_Collection entries_.
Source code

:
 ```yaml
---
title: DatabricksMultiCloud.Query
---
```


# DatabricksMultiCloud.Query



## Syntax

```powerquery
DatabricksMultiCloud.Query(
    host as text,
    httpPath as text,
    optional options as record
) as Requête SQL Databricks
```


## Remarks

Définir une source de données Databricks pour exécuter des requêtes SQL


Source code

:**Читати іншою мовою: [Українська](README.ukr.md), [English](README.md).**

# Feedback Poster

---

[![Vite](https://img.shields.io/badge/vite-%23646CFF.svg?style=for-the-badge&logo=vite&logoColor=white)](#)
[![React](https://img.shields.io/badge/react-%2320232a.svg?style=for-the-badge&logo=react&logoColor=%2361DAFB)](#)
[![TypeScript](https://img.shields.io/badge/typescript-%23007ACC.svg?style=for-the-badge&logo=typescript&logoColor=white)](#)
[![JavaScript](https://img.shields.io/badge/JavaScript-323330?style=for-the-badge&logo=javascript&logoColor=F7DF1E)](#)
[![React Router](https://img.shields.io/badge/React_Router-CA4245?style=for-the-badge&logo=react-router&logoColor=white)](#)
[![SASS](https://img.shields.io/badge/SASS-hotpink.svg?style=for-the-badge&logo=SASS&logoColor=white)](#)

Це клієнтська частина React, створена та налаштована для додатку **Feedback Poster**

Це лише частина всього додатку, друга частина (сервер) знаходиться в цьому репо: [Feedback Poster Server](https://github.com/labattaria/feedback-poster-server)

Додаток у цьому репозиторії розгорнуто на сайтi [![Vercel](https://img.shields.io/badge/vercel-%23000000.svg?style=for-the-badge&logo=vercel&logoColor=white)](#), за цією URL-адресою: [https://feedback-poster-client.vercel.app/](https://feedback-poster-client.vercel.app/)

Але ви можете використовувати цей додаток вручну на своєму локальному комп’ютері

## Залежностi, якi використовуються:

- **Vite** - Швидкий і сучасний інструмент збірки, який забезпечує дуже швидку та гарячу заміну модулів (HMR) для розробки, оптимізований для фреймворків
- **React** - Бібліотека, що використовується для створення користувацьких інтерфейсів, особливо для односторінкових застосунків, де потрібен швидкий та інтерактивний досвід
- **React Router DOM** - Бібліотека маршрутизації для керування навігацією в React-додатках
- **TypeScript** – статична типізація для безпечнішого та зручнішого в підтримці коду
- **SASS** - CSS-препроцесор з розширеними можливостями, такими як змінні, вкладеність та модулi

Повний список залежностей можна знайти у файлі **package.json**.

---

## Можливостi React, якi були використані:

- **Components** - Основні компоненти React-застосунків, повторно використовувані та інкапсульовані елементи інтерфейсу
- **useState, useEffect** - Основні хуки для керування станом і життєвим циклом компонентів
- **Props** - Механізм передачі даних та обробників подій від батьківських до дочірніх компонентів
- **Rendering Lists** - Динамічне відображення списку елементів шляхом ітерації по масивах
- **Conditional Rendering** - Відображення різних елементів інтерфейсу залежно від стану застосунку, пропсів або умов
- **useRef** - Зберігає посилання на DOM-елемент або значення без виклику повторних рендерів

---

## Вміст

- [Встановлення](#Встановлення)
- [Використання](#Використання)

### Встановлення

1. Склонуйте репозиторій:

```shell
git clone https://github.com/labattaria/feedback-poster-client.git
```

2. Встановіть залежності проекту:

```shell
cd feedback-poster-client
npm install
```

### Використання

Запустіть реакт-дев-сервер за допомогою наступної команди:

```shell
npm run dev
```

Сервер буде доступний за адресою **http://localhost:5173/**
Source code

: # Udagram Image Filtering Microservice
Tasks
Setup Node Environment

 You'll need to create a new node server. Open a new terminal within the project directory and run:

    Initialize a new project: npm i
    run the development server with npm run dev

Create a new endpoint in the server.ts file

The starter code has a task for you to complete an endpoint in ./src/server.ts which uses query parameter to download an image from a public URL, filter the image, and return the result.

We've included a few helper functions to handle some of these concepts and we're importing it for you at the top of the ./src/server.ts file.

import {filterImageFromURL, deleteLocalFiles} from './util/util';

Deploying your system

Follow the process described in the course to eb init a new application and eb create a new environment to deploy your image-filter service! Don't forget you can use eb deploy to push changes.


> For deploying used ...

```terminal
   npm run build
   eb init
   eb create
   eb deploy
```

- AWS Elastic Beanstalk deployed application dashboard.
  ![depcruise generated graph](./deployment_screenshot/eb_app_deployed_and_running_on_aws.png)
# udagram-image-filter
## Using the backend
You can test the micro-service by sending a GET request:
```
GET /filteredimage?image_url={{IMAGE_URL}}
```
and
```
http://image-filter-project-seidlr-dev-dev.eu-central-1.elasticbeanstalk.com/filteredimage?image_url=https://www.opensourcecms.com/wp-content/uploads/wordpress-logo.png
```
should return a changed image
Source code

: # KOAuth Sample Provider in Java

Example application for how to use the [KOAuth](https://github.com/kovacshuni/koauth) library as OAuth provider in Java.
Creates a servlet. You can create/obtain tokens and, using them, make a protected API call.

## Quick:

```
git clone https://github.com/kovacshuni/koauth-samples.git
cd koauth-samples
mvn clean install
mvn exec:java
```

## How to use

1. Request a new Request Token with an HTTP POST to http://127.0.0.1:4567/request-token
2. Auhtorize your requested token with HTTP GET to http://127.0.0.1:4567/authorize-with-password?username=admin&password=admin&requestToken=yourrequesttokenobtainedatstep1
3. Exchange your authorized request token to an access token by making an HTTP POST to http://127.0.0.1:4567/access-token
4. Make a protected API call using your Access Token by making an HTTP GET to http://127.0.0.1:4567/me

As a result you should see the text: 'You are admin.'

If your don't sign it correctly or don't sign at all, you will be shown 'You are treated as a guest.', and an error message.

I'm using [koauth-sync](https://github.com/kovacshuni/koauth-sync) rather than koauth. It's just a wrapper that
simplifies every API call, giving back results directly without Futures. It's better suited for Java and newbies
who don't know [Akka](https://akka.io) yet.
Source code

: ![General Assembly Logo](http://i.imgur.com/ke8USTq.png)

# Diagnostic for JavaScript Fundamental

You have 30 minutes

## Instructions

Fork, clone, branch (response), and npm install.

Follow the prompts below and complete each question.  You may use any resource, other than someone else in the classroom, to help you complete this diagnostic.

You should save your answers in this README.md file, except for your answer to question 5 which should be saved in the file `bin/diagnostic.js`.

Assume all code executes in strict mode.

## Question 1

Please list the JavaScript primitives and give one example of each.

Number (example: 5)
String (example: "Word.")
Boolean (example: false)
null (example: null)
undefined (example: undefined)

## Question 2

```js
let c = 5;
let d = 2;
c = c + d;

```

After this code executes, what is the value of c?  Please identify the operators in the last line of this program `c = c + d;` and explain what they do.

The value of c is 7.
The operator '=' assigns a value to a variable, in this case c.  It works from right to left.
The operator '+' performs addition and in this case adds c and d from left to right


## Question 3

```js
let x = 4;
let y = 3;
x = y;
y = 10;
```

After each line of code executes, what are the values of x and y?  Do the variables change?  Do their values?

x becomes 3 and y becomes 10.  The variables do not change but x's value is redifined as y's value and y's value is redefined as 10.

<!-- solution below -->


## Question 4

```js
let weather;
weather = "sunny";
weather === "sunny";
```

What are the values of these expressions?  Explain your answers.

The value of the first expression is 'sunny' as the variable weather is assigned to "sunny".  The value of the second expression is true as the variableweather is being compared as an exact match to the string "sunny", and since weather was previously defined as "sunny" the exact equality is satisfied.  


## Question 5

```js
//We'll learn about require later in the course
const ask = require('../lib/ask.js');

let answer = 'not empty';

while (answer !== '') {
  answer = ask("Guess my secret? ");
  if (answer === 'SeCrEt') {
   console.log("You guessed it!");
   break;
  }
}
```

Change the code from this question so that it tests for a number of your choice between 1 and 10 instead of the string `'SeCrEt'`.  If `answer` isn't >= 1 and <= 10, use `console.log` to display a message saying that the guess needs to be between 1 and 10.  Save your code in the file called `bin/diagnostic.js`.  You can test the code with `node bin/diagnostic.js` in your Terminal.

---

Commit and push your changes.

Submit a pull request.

_Work instructions_.
Give the number of lines in the data that contain "labattaria", with no other words.

_Problem solution_.
2